Carta con respuesta

La última neurona

Bochorno es lo que sentí al ver que también vais a hablar de Madeleine. La publicidad del "es diferente" me engañó para que hoy volviera a comprar prensa, a comprar ‘Público’. ¿En serio creen que a los que nos sentimos "diferentes" nos interesa el tema de Madeleine? Siguen los intereses del resto de medios y de las agencias de información, y además incluyen la noticia en la sección de Mundo como si fuera un asunto igual de trascendental que el conflicto Israel-Palestina. No me representáis a mí ni a otros muchos jóvenes de izquierdas.

BASILIO POZO DURÁN, Granada

El tratamiento de la noticia en Público, por Trinidad Deiros, fue muy diferente a los demás periódicos: aprovechó la ocasión para informar sobre Marruecos. A pesar de eso, me hago preguntas parecidas y otras más: ¿no tenía nada mejor que hacer Rubalcaba, el ministro que no recibió a los padres de otro niño perdido como Jeremy? El Papa, como cabeza rectora de una organización privada (aunque alimentada con fondos públicos hasta la indigestión), puede hacer con su tiempo lo que mejor le parezca, pero nuestro ministro, cuyo sueldo pagamos nosotros, es responsable: debe responder ante nosotros de lo que hace con su tiempo. Así que o bien debería encontrar tiempo para recibir también a los padres de los niños perdidos pobres o debería excusarse de recibir sólo a los padres de clase acomodada, como los de Madeleine.

Es verdad que el tratamiento periodístico del caso ha sido sensacionalista e irresponsable, sin respeto a la presunción de inocencia.

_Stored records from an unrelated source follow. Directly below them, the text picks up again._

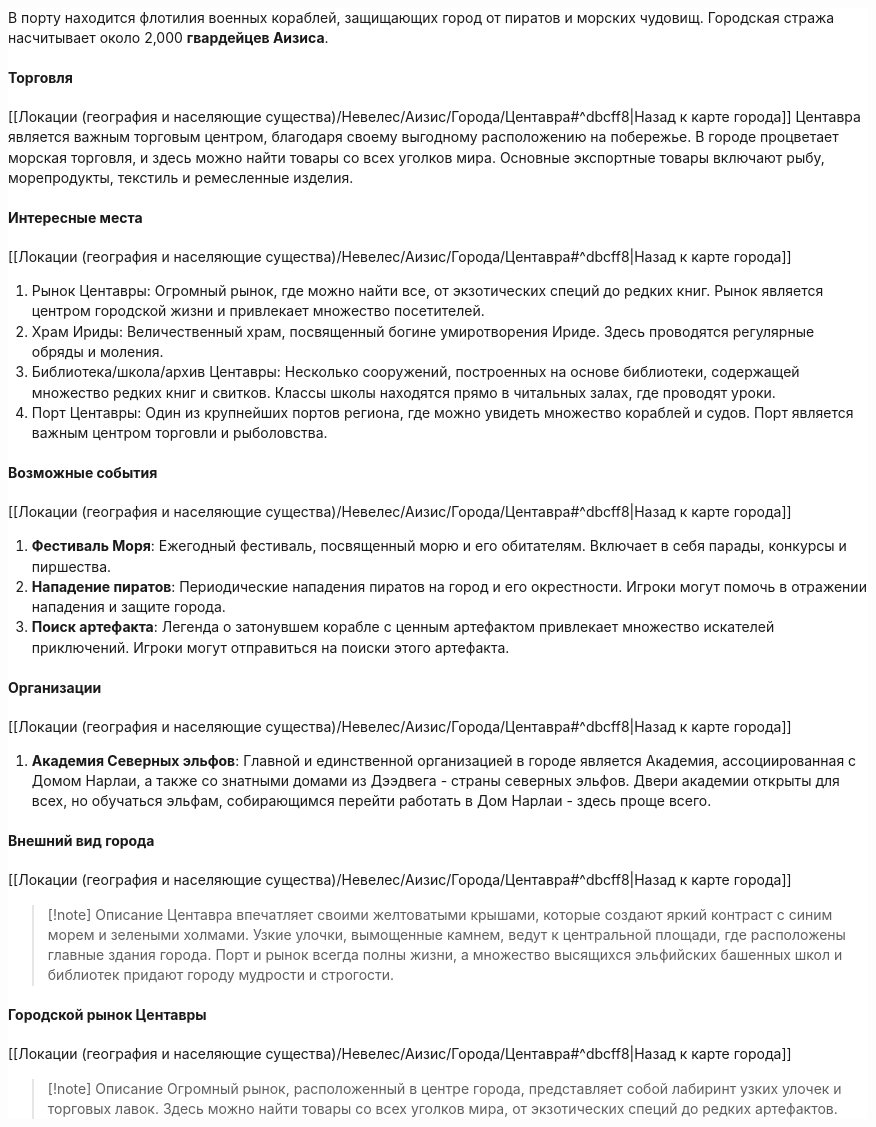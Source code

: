 В порту находится флотилия военных кораблей, защищающих город от пиратов и морских чудовищ. 
Городская стража насчитывает около 2,000 **гвардейцев Аизиса**.
#### Торговля
[[Локации (география и населяющие существа)/Невелес/Аизис/Города/Центавра#^dbcff8\|Назад к карте города]]
Центавра является важным торговым центром, благодаря своему выгодному расположению на побережье. В городе процветает морская торговля, и здесь можно найти товары со всех уголков мира. Основные экспортные товары включают рыбу, морепродукты, текстиль и ремесленные изделия.
#### Интересные места
[[Локации (география и населяющие существа)/Невелес/Аизис/Города/Центавра#^dbcff8\|Назад к карте города]]
1. Рынок Центавры: Огромный рынок, где можно найти все, от экзотических специй до редких книг. Рынок является центром городской жизни и привлекает множество посетителей.
2. Храм Ириды: Величественный храм, посвященный богине умиротворения Ириде. Здесь проводятся регулярные обряды и моления.
3. Библиотека/школа/архив Центавры: Несколько сооружений, построенных на основе библиотеки, содержащей множество редких книг и свитков. Классы школы находятся прямо в читальных залах, где проводят уроки.
4. Порт Центавры: Один из крупнейших портов региона, где можно увидеть множество кораблей и судов. Порт является важным центром торговли и рыболовства.
#### Возможные события
[[Локации (география и населяющие существа)/Невелес/Аизис/Города/Центавра#^dbcff8\|Назад к карте города]]
1. **Фестиваль Моря**: Ежегодный фестиваль, посвященный морю и его обитателям. Включает в себя парады, конкурсы и пиршества.
2. **Нападение пиратов**: Периодические нападения пиратов на город и его окрестности. Игроки могут помочь в отражении нападения и защите города.
3. **Поиск артефакта**: Легенда о затонувшем корабле с ценным артефактом привлекает множество искателей приключений. Игроки могут отправиться на поиски этого артефакта.
#### Организации
[[Локации (география и населяющие существа)/Невелес/Аизис/Города/Центавра#^dbcff8\|Назад к карте города]]
1. **Академия Северных эльфов**: Главной и единственной организацией в городе является Академия, ассоциированная с Домом Нарлаи, а также со знатными домами из Дээдвега - страны северных эльфов. Двери академии открыты для всех, но обучаться эльфам, собирающимся перейти работать в Дом Нарлаи - здесь проще всего.
#### Внешний вид города
[[Локации (география и населяющие существа)/Невелес/Аизис/Города/Центавра#^dbcff8\|Назад к карте города]]
> [!note] Описание
>  Центавра впечатляет своими желтоватыми крышами, которые создают яркий контраст с синим морем и зелеными холмами. Узкие улочки, вымощенные камнем, ведут к центральной площади, где расположены главные здания города. Порт и рынок всегда полны жизни, а множество высящихся эльфийских башенных школ и библиотек придают городу мудрости и строгости.
#### Городской рынок Центавры
[[Локации (география и населяющие существа)/Невелес/Аизис/Города/Центавра#^dbcff8\|Назад к карте города]]
> [!note] Описание
> Огромный рынок, расположенный в центре города, представляет собой лабиринт узких улочек и торговых лавок. Здесь можно найти товары со всех уголков мира, от экзотических специй до редких артефактов.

Además, ¿merece tantas páginas y tanto protagonismo? ¿Merece saltar de las páginas de sucesos a las portadas? A mí me parece que no, aunque sin duda tiene interés (quizá morboso) para una gran mayoría de lectores (quizá también para mí, aunque no para usted, Basilio). La prensa debería haber utilizado una segunda circunvolución cerebral o esa indispensable neurona extra que es como el mechero: aunque la buscamos, a menudo no aparece por ninguna parte, ni siquiera en el último cajón ni en el último bolsillo. Es decir, deberíamos haber reflexionado sobre la causa de ese interés (sin duda morboso) en determinados sucesos.

Además de preguntarnos qué le pasó a la niña, nos tendríamos que preguntar qué nos pasa a nosotros para que esa noticia despierte tanto interés. No sé si los padres son culpables, pero sí sospecho que nosotros no somos inocentes, ni los periodistas ni los lectores, cuando nos rendimos sin condiciones a una noticia así. El protagonismo de Madeleine es un síntoma, Basilio, de algo que no funciona en la prensa, de acuerdo; pero tampoco en el resto de la sociedad. Salvo en jóvenes izquierdistas, claro.